Was Podgorski nach ein paar Monaten Corona-Ausnahmezustand nicht wurscht ist: "Diese Aufmärsche bei den Pressekonferenzen, gefühlt bis zu sechs am Tag. Das hat mich an Monty Python erinnert, Ministry of Silly Walks. Und dann haben sie dort vor allem heiße Luft von sich gegeben."

"Man sollte glauben, dass die Menschen durch Bildung und Erfahrung gescheiter werden. Aber man kann sie manipulieren wie eh und je. Die Bereitschaft der Menschen, das zuzulassen, ist, seit ich auf der Welt bin, nicht weniger geworden." Podgorski wurde am 19. Juli 1935 geboren. (Harald Fidler, 16.7.2020)

TEDDY PODGORSKI ÜBER ...

... den Bundeskanzler und seine Politik

"Sebastian Kurz spielt Monopoly mit der Republik."

... die Corona-Pause der "Seitenblicke"

"Mir fehlen die "Seitenblicke" sehr. Ich weiß gar nicht mehr, wie Alexander Wrabetz und Kathi Zechner ausschauen." Wrabetz ist ORF-General, Zechner TV- und nun Produktionsdirektorin des ORF.

... Privat-TV und dessen Förderung

"Konzerne schicken eine Vorhut nach Österreich und sagen: Macht einen Sender zum Geldverdienen. Verdienen sie nicht genug, verlangen sie’s vom österreichischen Staat – wie jetzt die AUA. Ich hätte AUA in Konkurs gehen lassen und gekauft."

... Podgorski

"Gerhard Zeiler hat über mich gesagt: Ich bin der einzige Mensch, den er kennt, der absolut angstfrei ist. Aber das stimmt nicht."

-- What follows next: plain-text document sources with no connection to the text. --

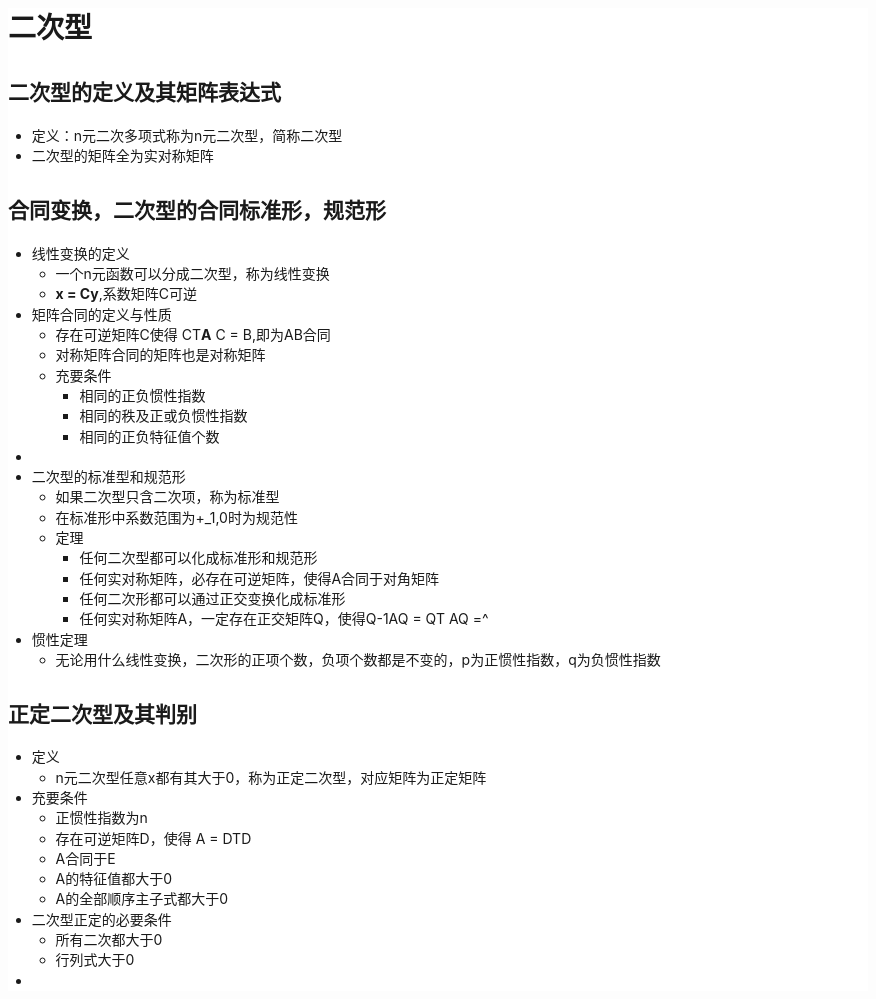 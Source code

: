 # 二次型

## 二次型的定义及其矩阵表达式

- 定义：n元二次多项式称为n元二次型，简称二次型
- 二次型的矩阵全为实对称矩阵

## 合同变换，二次型的合同标准形，规范形

- 线性变换的定义
  - 一个n元函数可以分成二次型，称为线性变换
  - **x = Cy**,系数矩阵C可逆
- 矩阵合同的定义与性质
  - 存在可逆矩阵C使得 CT**A** C = B,即为AB合同
  - 对称矩阵合同的矩阵也是对称矩阵
  - 充要条件
    - 相同的正负惯性指数
    - 相同的秩及正或负惯性指数
    - 相同的正负特征值个数
- 
- 二次型的标准型和规范形
  - 如果二次型只含二次项，称为标准型
  - 在标准形中系数范围为+_1,0时为规范性
  - 定理
    - 任何二次型都可以化成标准形和规范形
    - 任何实对称矩阵，必存在可逆矩阵，使得A合同于对角矩阵
    - 任何二次形都可以通过正交变换化成标准形
    - 任何实对称矩阵A，一定存在正交矩阵Q，使得Q-1AQ = QT AQ =^
- 惯性定理
  - 无论用什么线性变换，二次形的正项个数，负项个数都是不变的，p为正惯性指数，q为负惯性指数

## 正定二次型及其判别

- 定义
  - n元二次型任意x都有其大于0，称为正定二次型，对应矩阵为正定矩阵
- 充要条件
  - 正惯性指数为n
  - 存在可逆矩阵D，使得 A = DTD
  - A合同于E
  - A的特征值都大于0
  - A的全部顺序主子式都大于0
- 二次型正定的必要条件
  - 所有二次都大于0
  - 行列式大于0
- 
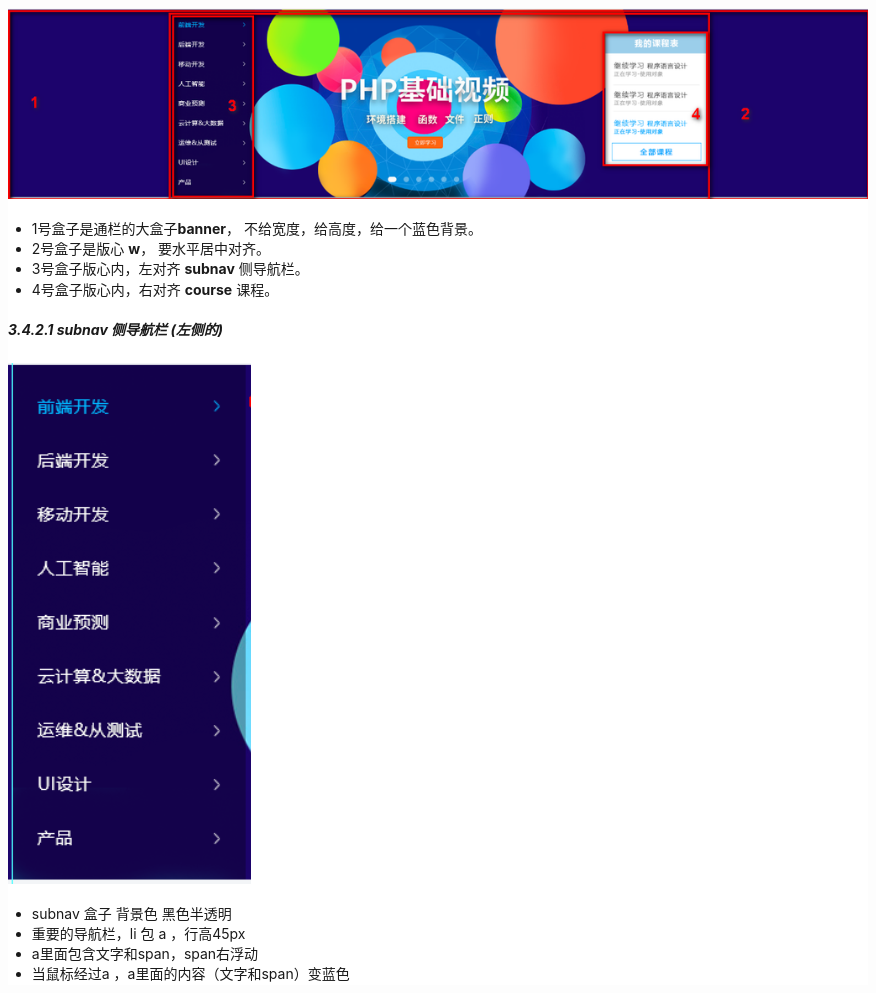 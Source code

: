 <img src="images/2.png" />



- 1号盒子是通栏的大盒子**banner**， 不给宽度，给高度，给一个蓝色背景。
- 2号盒子是版心 **w**， 要水平居中对齐。
- 3号盒子版心内，左对齐 **subnav** 侧导航栏。
- 4号盒子版心内，右对齐  **course** 课程。

##### 3.4.2.1  subnav 侧导航栏 (左侧的)

![1571314874385](images/1571314874385.png)   

- subnav 盒子 背景色 黑色半透明
- 重要的导航栏，li 包 a ，行高45px
- a里面包含文字和span，span右浮动
- 当鼠标经过a ，a里面的内容（文字和span）变蓝色
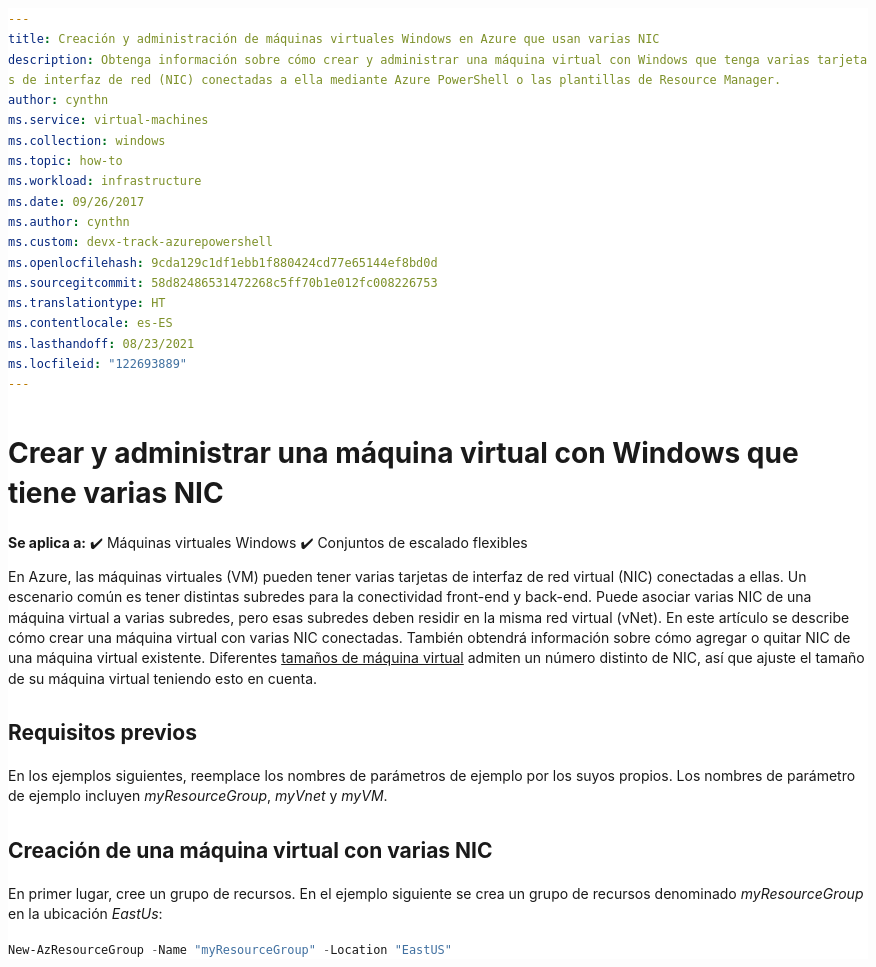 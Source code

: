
 ```yaml
---
title: Creación y administración de máquinas virtuales Windows en Azure que usan varias NIC
description: Obtenga información sobre cómo crear y administrar una máquina virtual con Windows que tenga varias tarjetas de interfaz de red (NIC) conectadas a ella mediante Azure PowerShell o las plantillas de Resource Manager.
author: cynthn
ms.service: virtual-machines
ms.collection: windows
ms.topic: how-to
ms.workload: infrastructure
ms.date: 09/26/2017
ms.author: cynthn
ms.custom: devx-track-azurepowershell
ms.openlocfilehash: 9cda129c1df1ebb1f880424cd77e65144ef8bd0d
ms.sourcegitcommit: 58d82486531472268c5ff70b1e012fc008226753
ms.translationtype: HT
ms.contentlocale: es-ES
ms.lasthandoff: 08/23/2021
ms.locfileid: "122693889"
---
```

# <a name="create-and-manage-a-windows-virtual-machine-that-has-multiple-nics"></a>Crear y administrar una máquina virtual con Windows que tiene varias NIC

**Se aplica a:** :heavy_check_mark: Máquinas virtuales Windows :heavy_check_mark: Conjuntos de escalado flexibles 

En Azure, las máquinas virtuales (VM) pueden tener varias tarjetas de interfaz de red virtual (NIC) conectadas a ellas. Un escenario común es tener distintas subredes para la conectividad front-end y back-end. Puede asociar varias NIC de una máquina virtual a varias subredes, pero esas subredes deben residir en la misma red virtual (vNet). En este artículo se describe cómo crear una máquina virtual con varias NIC conectadas. También obtendrá información sobre cómo agregar o quitar NIC de una máquina virtual existente. Diferentes [tamaños de máquina virtual](../sizes.md) admiten un número distinto de NIC, así que ajuste el tamaño de su máquina virtual teniendo esto en cuenta.

## <a name="prerequisites"></a>Requisitos previos

En los ejemplos siguientes, reemplace los nombres de parámetros de ejemplo por los suyos propios. Los nombres de parámetro de ejemplo incluyen *myResourceGroup*, *myVnet* y *myVM*.

 

## <a name="create-a-vm-with-multiple-nics"></a>Creación de una máquina virtual con varias NIC
En primer lugar, cree un grupo de recursos. En el ejemplo siguiente se crea un grupo de recursos denominado *myResourceGroup* en la ubicación *EastUs*:

```powershell
New-AzResourceGroup -Name "myResourceGroup" -Location "EastUS"
```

Gerhard Zeiler, davor Pressesprecher von Kanzler Fred Sinowatz (SPÖ), managte als ORF-Generalsekretär unter Generalintendant Podgorski 1986 bis 1990 den ORF. Zeiler führte später selbst den ORF als General, dann die RTL Group, er ist heute einer der Köpfe der US-Mediengruppe Warner im Telekomkonzern AT&T.

"Ich war zeit meines Lebens ein Probierer. Ich weiß bis heute nicht, was ich werden soll. Viel Zeit hab ich nicht mehr."